What is the plan to phase out the vintage INSAS and 9mm Carbine from the ITBP? Are there any new weapon acquisitions happening?

We are acquiring Beretta rifles. It’s in the final stages of procurement. The inspection has already been conducted, so we are likely to induct the weapons in the next two-three months. So, we are upgrading the quality of rifles and the quality of small automatic weapons. We are importing a big number. We are also modernising other equipment and acquiring Night Vision Devices (NVDs) to conduct operations at night, latest cameras and better communication equipment are being acquired. As the technology is improving, we are also modernising our inventories accordingly.

 

How are you addressing the man management and morale issue of the force?

Separation from family, environmental hazards and remoteness cause stress and strains in the human body. The ITBP is also not immune to it. To minimise stress, our stress counsellors are posted up to BOP level. Their job is to advice troops how to cope up with stress. Stress management courses are also being run at field level. To keep the personnel happy spiritual activities, meditation, yoga, sports activities are also encouraged. We are also starting tele-medicine facilities for the troops.

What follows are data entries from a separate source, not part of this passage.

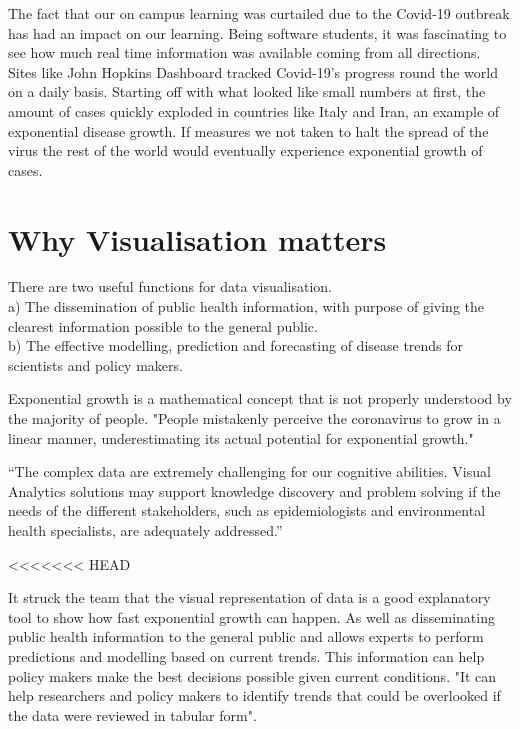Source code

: \vspace{1mm}

The fact that our on campus learning was curtailed due to the Covid-19 outbreak has had an impact on our learning. Being software students, it was fascinating to see how much real time information was available coming from all directions. Sites like John Hopkins Dashboard tracked Covid-19's progress round the world on a daily basis. Starting off with what looked like small numbers at first, the amount of cases quickly exploded in countries like Italy and Iran, an example of exponential disease growth. If measures we not taken to halt the spread of the virus the rest of the world would eventually experience exponential growth of cases.\\

\vspace{1mm}
\section{Why Visualisation matters}

There are two useful functions for data visualisation.\\
a) The dissemination of public health information, with purpose of giving the clearest information possible to the general public.\\
b) The effective modelling, prediction and forecasting of disease trends for scientists and policy makers.

\vspace{5mm}

Exponential growth is a mathematical concept that is not properly understood by the majority of people.
"People mistakenly perceive the coronavirus to grow in a linear manner, underestimating its actual potential for exponential growth."\cite{lammers2020correcting}\\

\vspace{2mm}

“The complex data are extremely challenging for our cognitive abilities. Visual Analytics solutions may support knowledge discovery and problem solving if the needs of the different stakeholders, such as epidemiologists and environmental health specialists, are adequately addressed.”\cite{preim2020survey}

\vspace{5mm}
<<<<<<< HEAD


It struck the team that the visual representation of data is a good explanatory tool to show how fast exponential growth can happen. As well as disseminating public health information to the general public and allows experts to perform predictions and modelling based on current trends. This information can help policy makers make the best decisions possible given current conditions. "It can help researchers and policy makers to identify trends that could be overlooked if the data were reviewed in tabular form". \cite{tebe2020covid19}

ITBP personnel are sent on leave three-four times in a year for rest and recuperation and meeting their families. Most BOPs have been connected with satellite telephones so that personnel can keep in touch with their families. Library with books is available at many BOPs, and books, periodicals and magazines are also sent to BOPs regularly.

We have circulated a dedicated mobile SMS number to all force personnel on which any member of the force can text his grievance to me. I am satisfied with the response on this SMS number. I receive dozens of grievances daily and most of them are taken care of.

 

The ITBP has a pretty low representation of women and only 2000 female personnel are there in the force, which has a total strength of 90,000 personnel. What was the reason for less strength of women personnel in the force? Are more women being inducted anytime soon?

Yes, initially it was nil. But with the change in the country’s attitude and policies, we have started recruiting women recently. It’s the government policy which decides the intake. The government has decided and we have started taking them in all rolls. Our target is to reach almost 15 per cent. Every year the percentage of women in the force will increase. So, it’s a process. We recruit them, then we train them, and simultaneously we create infrastructure for the women at the place of their deployment. If we deploy them at BOPs, we need to upgrade the infrastructure as suitable to the women, such as the equipment, uniform and other facilities. That’s a gradual process and we are improving the percentage of women.

Women are a part of the society and they are as efficient as men. They discharge their duties as efficiently as the men. So, they fit in the force easily. Women are willing to undertake the toughest duties today. They have opted for army, air force, Cobra forces, RAF. So, our women are more than willing to bear the toughest responsibilities in the armed forces.

 

Is the tourist rush creating a waste problem on Himalayan peaks? What are you doing about it?

Environment has become a very important issue around the globe now. We are deployed in the most beautiful parts of the country. Not only in the Himalayas but everywhere in the country we need to keep the environment clean. We are spreading awareness about waste management and the importance of keeping the Himalayas clean. We are educating people, including during the yatras. And luckily, there has been a rise in awareness among the people. A spurt in tourism to the Himalayan peaks is creating waste challenges but the force is prepared to deal with it and is taking the necessary steps to ensure a clean environment.